BITTER HONEYDEW

2009 – 2015

European Publishers Award

for Photography

 

Size: 335mm x 240mm

Hardcover, 80 pages

59 colour photographs

English

ISBN: 978-1-907893-68-1

Dewi Lewis Publishing

German

ISBN 978-3-86828-525-3

Kehrer Verlag

Spain ISBN: 978-84-9801-833-2

Blume

France

ISBN 978-2-330-03698-0

Actes Sud

Italian ISBN 978-88-8941-264-0

Peliti Associati

EUR 38,–

Text by Christian Cajoulle

 

A wide shot, a horizontal image. A classic interpretation of a contemporary genre scene – the night – though we don’t know where. It is a summer evening, the weather is mild. On the side of the road, sitting on a simple canvas chair, a barechested man is waiting. In front of him are melons and watermelons, yellow, green with white stripes. Some are cut open, tempting you with the rosy tint of their fresh and juicy flesh. The scene is lit by a single bulb that diffuses a yellow light sculpting the night into an almost romantic landscape, one you might place as being in Germany or Central Europe.

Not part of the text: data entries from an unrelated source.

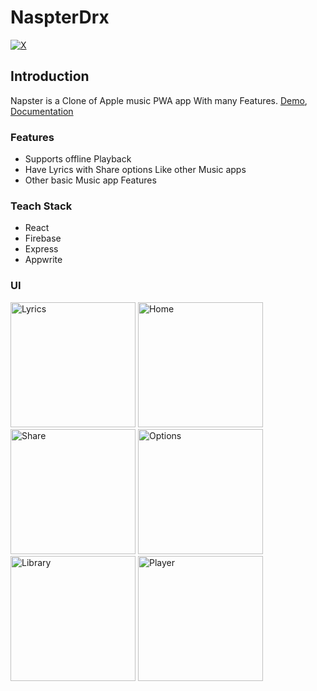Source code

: # NaspterDrx

[![X](https://img.shields.io/badge/X-%23000000.svg?style=for-the-badge&logo=X&logoColor=white)](https://twitter.com/tanmay11117)

## Introduction

Napster is a Clone of Apple music PWA app With many Features. [Demo](https://napster-drx.vercel.app), [Documentation](https://napster-drx.vercel.app/docs)


### Features

- Supports offline Playback
- Have Lyrics with Share options Like other Music apps
- Other basic Music app Features

### Teach Stack

- React
- Firebase
- Express
- Appwrite

### UI

<img src="/images/lyrics.PNG" alt="Lyrics" width="200" height="200"> <img src="/images/home.PNG" alt="Home" width="200" height="200"> <img src="/images/share.webp" alt="Share" width="200" height="200"> <img src="/images/options.PNG" alt="Options" width="200" height="200"> <img src="/images/lib.PNG" alt="Library" width="200" height="200"> <img src="/images/player.PNG" alt="Player" width="200" height="200">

 A summer scene you could find elsewhere, in other latitudes, along with the same fruit, and other things – vegetables, provisions, snacks for that break when the road becomes too long or when the invitation
to stop for a wander seduces you. Here, we are in Ukraine. The traders come from Azerbaijan, from Georgia, from Armenia. But that hardly matters, as far as the meaning of the images is concerned. The essence, perfectly pictorial, remains this soothing perception of a world abundant with sweetness, of a promise of pleasure.

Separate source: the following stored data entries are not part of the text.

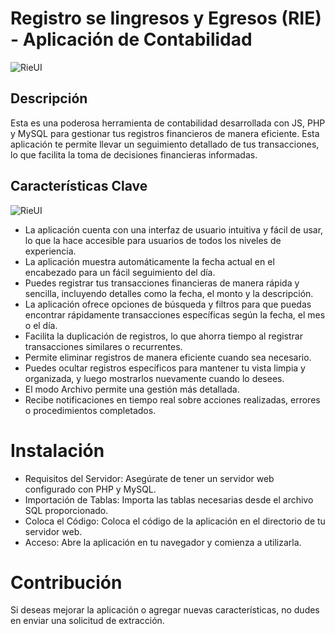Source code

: # Registro se Iingresos y Egresos (RIE) - Aplicación de Contabilidad
![RieUI](https://i.ibb.co/JCzhvJY/Captura-de-pantalla-2023-08-26-103209.png)
## Descripción
Esta es una poderosa herramienta de contabilidad desarrollada con JS, PHP y MySQL para gestionar tus registros financieros de manera eficiente. Esta aplicación te permite llevar un seguimiento detallado de tus transacciones, lo que facilita la toma de decisiones financieras informadas.

## Características Clave
![RieUI](https://i.ibb.co/kXpGgr9/Captura-de-pantalla-2023-08-26-103109.png)
- La aplicación cuenta con una interfaz de usuario intuitiva y fácil de usar, lo que la hace accesible para usuarios de todos los niveles de experiencia.
- La aplicación muestra automáticamente la fecha actual en el encabezado para un fácil seguimiento del día.
- Puedes registrar tus transacciones financieras de manera rápida y sencilla, incluyendo detalles como la fecha, el monto y la descripción.
- La aplicación ofrece opciones de búsqueda y filtros para que puedas encontrar rápidamente transacciones específicas según la fecha, el mes o el día.
- Facilita la duplicación de registros, lo que ahorra tiempo al registrar transacciones similares o recurrentes.
- Permite eliminar registros de manera eficiente cuando sea necesario.
- Puedes ocultar registros específicos para mantener tu vista limpia y organizada, y luego mostrarlos nuevamente cuando lo desees.
- El modo Archivo permite una gestión más detallada.
- Recibe notificaciones en tiempo real sobre acciones realizadas, errores o procedimientos completados.

# Instalación
- Requisitos del Servidor: Asegúrate de tener un servidor web configurado con PHP y MySQL.
- Importación de Tablas: Importa las tablas necesarias desde el archivo SQL proporcionado.
- Coloca el Código: Coloca el código de la aplicación en el directorio de tu servidor web.
- Acceso: Abre la aplicación en tu navegador y comienza a utilizarla.

# Contribución
Si deseas mejorar la aplicación o agregar nuevas características, no dudes en enviar una solicitud de extracción.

 It is rare, when we buy these fruit, for us to think about those who sell them, about what is behind
this ephemeral, travelling, roadside theatre. Kirill Golovchenko has done just that. He has gone to see what is behind the scenes. He became attached to these men and children who live there, temporary migrants, seasonal workers searching for economic survival. And to protect themselves, for somewhere to live, they build these fragile huts with their harsh blue plastic which structures the composition of
the wide shot.

He then changed his perspective, opting for vertical images, hard and implacable, descriptive to excess one could say. He captured them with a violent flash – almost surgically as if with a scalpel – cutting the individuals, the details, the objects, the materials, the shapes, the structures and the organisation of shapes from a black, uniformly black background. They become bodies in tension, sculptures almost, strained, in perpetual effort or in abandonment. Like Sisyphus, they are inseparable from their burden of watermelons. As they transport the piled up fruit they struggle to stay human. The fruit becomes a part of them or, more violent still, a watermelon replaces their head. Harvested in the same way, through the violence of the light, there are scraps of information – an electric wire, stained tickets in a drawer, remnants of soup, a dog arching his back – all revealed without ever trying to describe or explain their context.

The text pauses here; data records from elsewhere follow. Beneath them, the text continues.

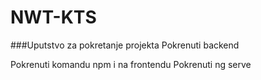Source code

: # NWT-KTS

###Uputstvo za pokretanje projekta
Pokrenuti backend

Pokrenuti komandu npm i na frontendu
Pokrenuti ng serve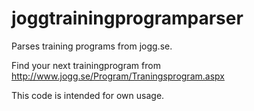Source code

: # joggtrainingprogramparser
Parses training programs from jogg.se.

Find your next trainingprogram from http://www.jogg.se/Program/Traningsprogram.aspx

This code is intended for own usage.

The viewer – led by Kirill Golovchenko – discovers in this world countless ‘ready mades’ – unintended installations of contemporary art which are formed through the way images are framed. With a
rare sense of composition, and by selecting distances which are as flexible as they are appropriate,
he deconstructs a universe for us, delivering formally impeccable fragments that remain to be deciphered, to feed the direction of our response. It is up to the viewer to make the connections –
to respond to these elements, framed coldly, unadorned, and without sentimentality – contrary to all those wellmeaning sentiments, the bland tears, that work with a social purpose has, for so long, been
so full of.

Equally, it is up to the viewer to put into perspective the relationship between photography and sculpture, up to him or her to question notions of background (if there is a black background in which there is nothing ‘neutral’, then it is here), and of volume. And the proof that, in sculpture as in photography – even more than in painting – light and matter are the basic elements, a grammar. Like any sculptor, or viewer of sculpture, Kirill Golovchenko makes it clear that one must be able to look from all sides at whatever it is we want to understand. This is what he has done, and it shows. He conceals nothing. He doesn’t hide behind ellipses or metaphors, he faces the world directly, without cheating, opening our eyes as fully as his, including – and perhaps especially – to areas which are disturbing.

In his radicalism as a contemporary documentary photographer, Kirill Golovchenko knows how to rid himself of pretence. He also knows how to avoid all the formal conventions in the construction of narrative and the ‘acceptable’ use of flash. Above all, he knows, in his practice, how to highlight the potential of photography today. In its dependence on tangible reality, without which it cannot represent, it can be used to go beyond this soft pictorial appearance that we sometimes come across by chance on a road on a summer evening. And so, whilst it may not be loquacious, it still knows how to reveal – better than other tools. It allows us to see the physical dimension, lives of pain, the flesh stripped back.